An update to the UH COVID-19 website made after the fall semester’s start addresses potential student, faculty and staff questions about the University’s position on off-campus parties and social gatherings during the coronavirus pandemic.
“It is each person’s responsibility to take steps to prevent the spread of COVID-19 to our campus community, including staying away from parties and social gatherings where social distancing and face covering practices are not followed,” according to the website.
The CDC defines an outbreak as two contacts being identified with active COVID-19 or two or more patients with COVID-19 being discovered as linked outside of a case investigation and contact tracing.
English junior Febha Mathew thinks that students gathering off campus have the potential to be safe as long as those involved adhere to health and safety guidelines.

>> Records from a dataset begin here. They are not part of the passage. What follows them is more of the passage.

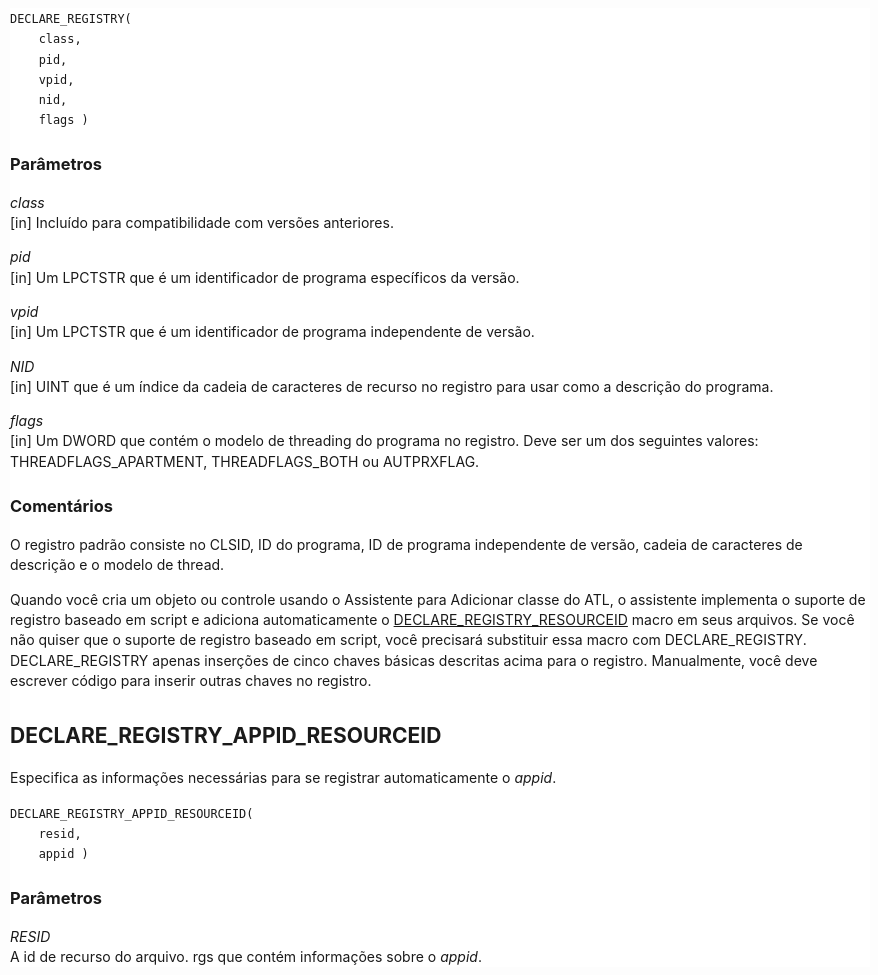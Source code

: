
 ```
DECLARE_REGISTRY(
    class,
    pid,
    vpid,
    nid,
    flags )
```

### <a name="parameters"></a>Parâmetros

*class*<br/>
[in] Incluído para compatibilidade com versões anteriores.

*pid*<br/>
[in] Um LPCTSTR que é um identificador de programa específicos da versão.

*vpid*<br/>
[in] Um LPCTSTR que é um identificador de programa independente de versão.

*NID*<br/>
[in] UINT que é um índice da cadeia de caracteres de recurso no registro para usar como a descrição do programa.

*flags*<br/>
[in] Um DWORD que contém o modelo de threading do programa no registro. Deve ser um dos seguintes valores: THREADFLAGS_APARTMENT, THREADFLAGS_BOTH ou AUTPRXFLAG.

### <a name="remarks"></a>Comentários

O registro padrão consiste no CLSID, ID do programa, ID de programa independente de versão, cadeia de caracteres de descrição e o modelo de thread.

Quando você cria um objeto ou controle usando o Assistente para Adicionar classe do ATL, o assistente implementa o suporte de registro baseado em script e adiciona automaticamente o [DECLARE_REGISTRY_RESOURCEID](#declare_registry_resourceid) macro em seus arquivos. Se você não quiser que o suporte de registro baseado em script, você precisará substituir essa macro com DECLARE_REGISTRY. DECLARE_REGISTRY apenas inserções de cinco chaves básicas descritas acima para o registro. Manualmente, você deve escrever código para inserir outras chaves no registro.

##  <a name="declare_registry_appid_resourceid"></a>  DECLARE_REGISTRY_APPID_RESOURCEID

Especifica as informações necessárias para se registrar automaticamente o *appid*.

```
DECLARE_REGISTRY_APPID_RESOURCEID(
    resid,
    appid )
```

### <a name="parameters"></a>Parâmetros

*RESID*<br/>
A id de recurso do arquivo. rgs que contém informações sobre o *appid*.
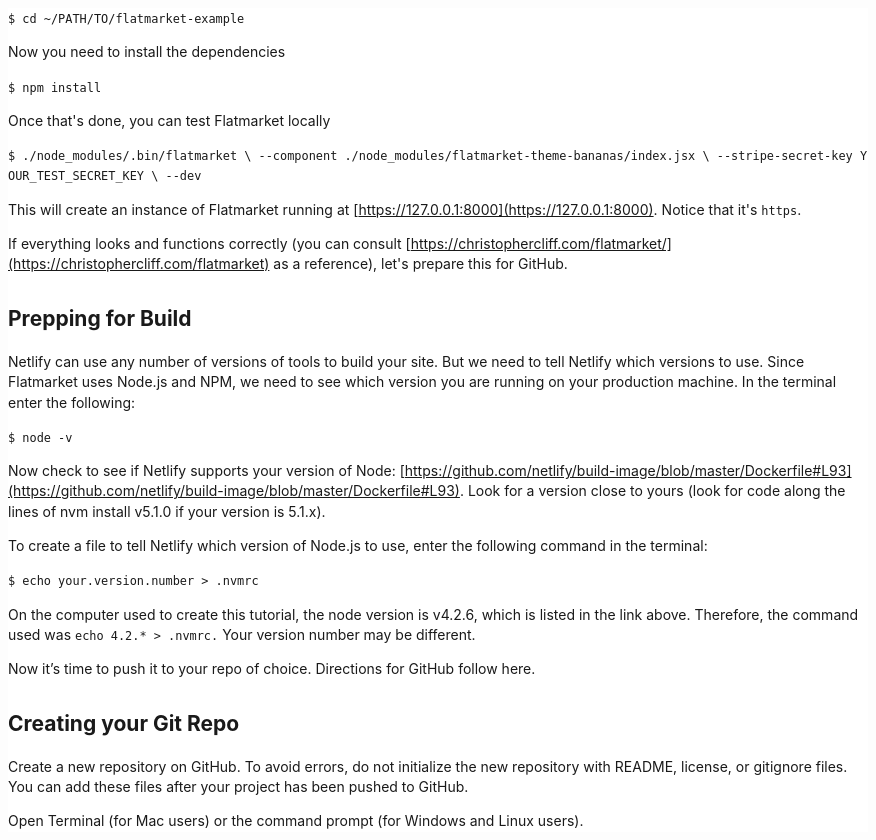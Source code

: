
 ```
$ cd ~/PATH/TO/flatmarket-example
```

Now you need to install the dependencies

```
$ npm install
```

Once that's done, you can test Flatmarket locally

```
$ ./node_modules/.bin/flatmarket \ --component ./node_modules/flatmarket-theme-bananas/index.jsx \ --stripe-secret-key YOUR_TEST_SECRET_KEY \ --dev
```
This will create an instance of Flatmarket running at  [https://127.0.0.1:8000](https://127.0.0.1:8000). Notice that it's `https`.

If everything looks and functions correctly (you can consult [https://christophercliff.com/flatmarket/](https://christophercliff.com/flatmarket) as a reference), let's prepare this for GitHub.

## Prepping for Build

Netlify can use any number of versions of tools to build your site. But we need to tell Netlify which versions to use. Since Flatmarket uses Node.js and NPM, we need to see which version you are running on your production machine. In the terminal enter the following:

```
$ node -v
```

Now check to see if Netlify supports your version of Node: [https://github.com/netlify/build-image/blob/master/Dockerfile#L93](https://github.com/netlify/build-image/blob/master/Dockerfile#L93). Look for a version close to yours (look for code along the lines of nvm install v5.1.0 if your version is 5.1.x).

To create a file to tell Netlify which version of Node.js to use, enter the following command in the terminal:

```
$ echo your.version.number > .nvmrc
```

On the computer used to create this tutorial, the node version is v4.2.6, which is listed in the link above. Therefore, the command used was `echo 4.2.* > .nvmrc.` Your version number may be different.

Now it’s time to push it to your repo of choice. Directions for GitHub follow here.


## Creating your Git Repo

Create a new repository on GitHub. To avoid errors, do not initialize the new repository with README, license, or gitignore files. You can add these files after your project has been pushed to GitHub.

Open Terminal (for Mac users) or the command prompt (for Windows and Linux users).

“I think gathering off campus could be safe as long as people are smart and careful about it,” Mathew said. “Not just to care for themselves but also to care for others … If (someone has) no symptoms and nothing that would make others panic or worry, I would say it is safe to meet up. Just wear a face mask.”
The University is relying in part on good faith in their students to uphold health and safety guidelines for off-campus gatherings.
“Like all other universities around the country, we have to rely on the good faith efforts of our students, faculty and staff,” Lindsey said. “The University expects that all members of our campus community comply with campus and local guidelines, we can’t do it alone.”